> **WHAT TO DO**:
Omit every picture, then give all the entries again exactly.

Saved data entries
========================================================================
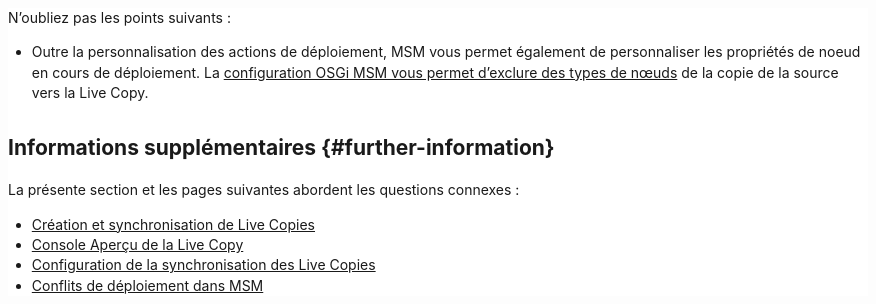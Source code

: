 N’oubliez pas les points suivants :

* Outre la personnalisation des actions de déploiement, MSM vous permet également de personnaliser les propriétés de noeud en cours de déploiement. La [configuration OSGi MSM vous permet d’exclure des types de nœuds](/help/sites-administering/msm-sync.md#excluding-properties-and-node-types-from-synchronization) de la copie de la source vers la Live Copy.

## Informations supplémentaires {#further-information}

La présente section et les pages suivantes abordent les questions connexes :

* [Création et synchronisation de Live Copies](/help/sites-administering/msm-livecopy.md)
* [Console Aperçu de la Live Copy](/help/sites-administering/msm-livecopy-overview.md)
* [Configuration de la synchronisation des Live Copies](/help/sites-administering/msm-sync.md)
* [Conflits de déploiement dans MSM](/help/sites-administering/msm-rollout-conflicts.md)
========================================================================
> **ANSWER SPACE**:
Source code

: N’oubliez pas les points suivants :

* Outre la personnalisation des actions de déploiement, MSM vous permet également de personnaliser les propriétés de noeud en cours de déploiement. La [configuration OSGi MSM vous permet d’exclure des types de nœuds](/help/sites-administering/msm-sync.md#excluding-properties-and-node-types-from-synchronization) de la copie de la source vers la Live Copy.

## Informations supplémentaires {#further-information}

La présente section et les pages suivantes abordent les questions connexes :

* [Création et synchronisation de Live Copies](/help/sites-administering/msm-livecopy.md)
* [Console Aperçu de la Live Copy](/help/sites-administering/msm-livecopy-overview.md)
* [Configuration de la synchronisation des Live Copies](/help/sites-administering/msm-sync.md)
* [Conflits de déploiement dans MSM](/help/sites-administering/msm-rollout-conflicts.md)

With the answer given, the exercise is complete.